- _Exercise objective_
The entries below are to be returned as written, with all pictures dropped.

○ ○ ○

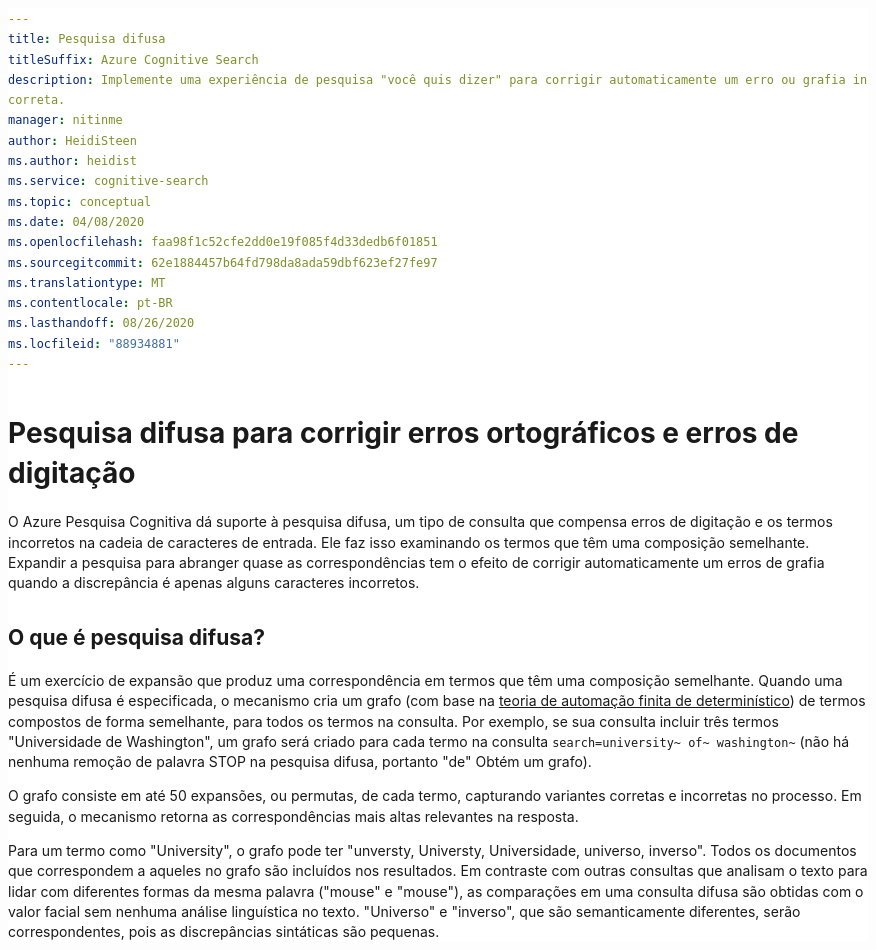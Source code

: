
 ```yaml
---
title: Pesquisa difusa
titleSuffix: Azure Cognitive Search
description: Implemente uma experiência de pesquisa "você quis dizer" para corrigir automaticamente um erro ou grafia incorreta.
manager: nitinme
author: HeidiSteen
ms.author: heidist
ms.service: cognitive-search
ms.topic: conceptual
ms.date: 04/08/2020
ms.openlocfilehash: faa98f1c52cfe2dd0e19f085f4d33dedb6f01851
ms.sourcegitcommit: 62e1884457b64fd798da8ada59dbf623ef27fe97
ms.translationtype: MT
ms.contentlocale: pt-BR
ms.lasthandoff: 08/26/2020
ms.locfileid: "88934881"
---
```

# <a name="fuzzy-search-to-correct-misspellings-and-typos"></a>Pesquisa difusa para corrigir erros ortográficos e erros de digitação

O Azure Pesquisa Cognitiva dá suporte à pesquisa difusa, um tipo de consulta que compensa erros de digitação e os termos incorretos na cadeia de caracteres de entrada. Ele faz isso examinando os termos que têm uma composição semelhante. Expandir a pesquisa para abranger quase as correspondências tem o efeito de corrigir automaticamente um erros de grafia quando a discrepância é apenas alguns caracteres incorretos. 

## <a name="what-is-fuzzy-search"></a>O que é pesquisa difusa?

É um exercício de expansão que produz uma correspondência em termos que têm uma composição semelhante. Quando uma pesquisa difusa é especificada, o mecanismo cria um grafo (com base na [teoria de automação finita de determinístico](https://en.wikipedia.org/wiki/Deterministic_finite_automaton)) de termos compostos de forma semelhante, para todos os termos na consulta. Por exemplo, se sua consulta incluir três termos "Universidade de Washington", um grafo será criado para cada termo na consulta `search=university~ of~ washington~` (não há nenhuma remoção de palavra STOP na pesquisa difusa, portanto "de" Obtém um grafo).

O grafo consiste em até 50 expansões, ou permutas, de cada termo, capturando variantes corretas e incorretas no processo. Em seguida, o mecanismo retorna as correspondências mais altas relevantes na resposta. 

Para um termo como "University", o grafo pode ter "unversty, Universty, Universidade, universo, inverso". Todos os documentos que correspondem a aqueles no grafo são incluídos nos resultados. Em contraste com outras consultas que analisam o texto para lidar com diferentes formas da mesma palavra ("mouse" e "mouse"), as comparações em uma consulta difusa são obtidas com o valor facial sem nenhuma análise linguística no texto. "Universo" e "inverso", que são semanticamente diferentes, serão correspondentes, pois as discrepâncias sintáticas são pequenas.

○ ○ ○

- _Response_
Source code

:
 ```yaml
---
title: Pesquisa difusa
titleSuffix: Azure Cognitive Search
description: Implemente uma experiência de pesquisa "você quis dizer" para corrigir automaticamente um erro ou grafia incorreta.
manager: nitinme
author: HeidiSteen
ms.author: heidist
ms.service: cognitive-search
ms.topic: conceptual
ms.date: 04/08/2020
ms.openlocfilehash: faa98f1c52cfe2dd0e19f085f4d33dedb6f01851
ms.sourcegitcommit: 62e1884457b64fd798da8ada59dbf623ef27fe97
ms.translationtype: MT
ms.contentlocale: pt-BR
ms.lasthandoff: 08/26/2020
ms.locfileid: "88934881"
---
```

# <a name="fuzzy-search-to-correct-misspellings-and-typos"></a>Pesquisa difusa para corrigir erros ortográficos e erros de digitação

O Azure Pesquisa Cognitiva dá suporte à pesquisa difusa, um tipo de consulta que compensa erros de digitação e os termos incorretos na cadeia de caracteres de entrada. Ele faz isso examinando os termos que têm uma composição semelhante. Expandir a pesquisa para abranger quase as correspondências tem o efeito de corrigir automaticamente um erros de grafia quando a discrepância é apenas alguns caracteres incorretos. 

## <a name="what-is-fuzzy-search"></a>O que é pesquisa difusa?

É um exercício de expansão que produz uma correspondência em termos que têm uma composição semelhante. Quando uma pesquisa difusa é especificada, o mecanismo cria um grafo (com base na [teoria de automação finita de determinístico](https://en.wikipedia.org/wiki/Deterministic_finite_automaton)) de termos compostos de forma semelhante, para todos os termos na consulta. Por exemplo, se sua consulta incluir três termos "Universidade de Washington", um grafo será criado para cada termo na consulta `search=university~ of~ washington~` (não há nenhuma remoção de palavra STOP na pesquisa difusa, portanto "de" Obtém um grafo).

O grafo consiste em até 50 expansões, ou permutas, de cada termo, capturando variantes corretas e incorretas no processo. Em seguida, o mecanismo retorna as correspondências mais altas relevantes na resposta. 

Para um termo como "University", o grafo pode ter "unversty, Universty, Universidade, universo, inverso". Todos os documentos que correspondem a aqueles no grafo são incluídos nos resultados. Em contraste com outras consultas que analisam o texto para lidar com diferentes formas da mesma palavra ("mouse" e "mouse"), as comparações em uma consulta difusa são obtidas com o valor facial sem nenhuma análise linguística no texto. "Universo" e "inverso", que são semanticamente diferentes, serão correspondentes, pois as discrepâncias sintáticas são pequenas.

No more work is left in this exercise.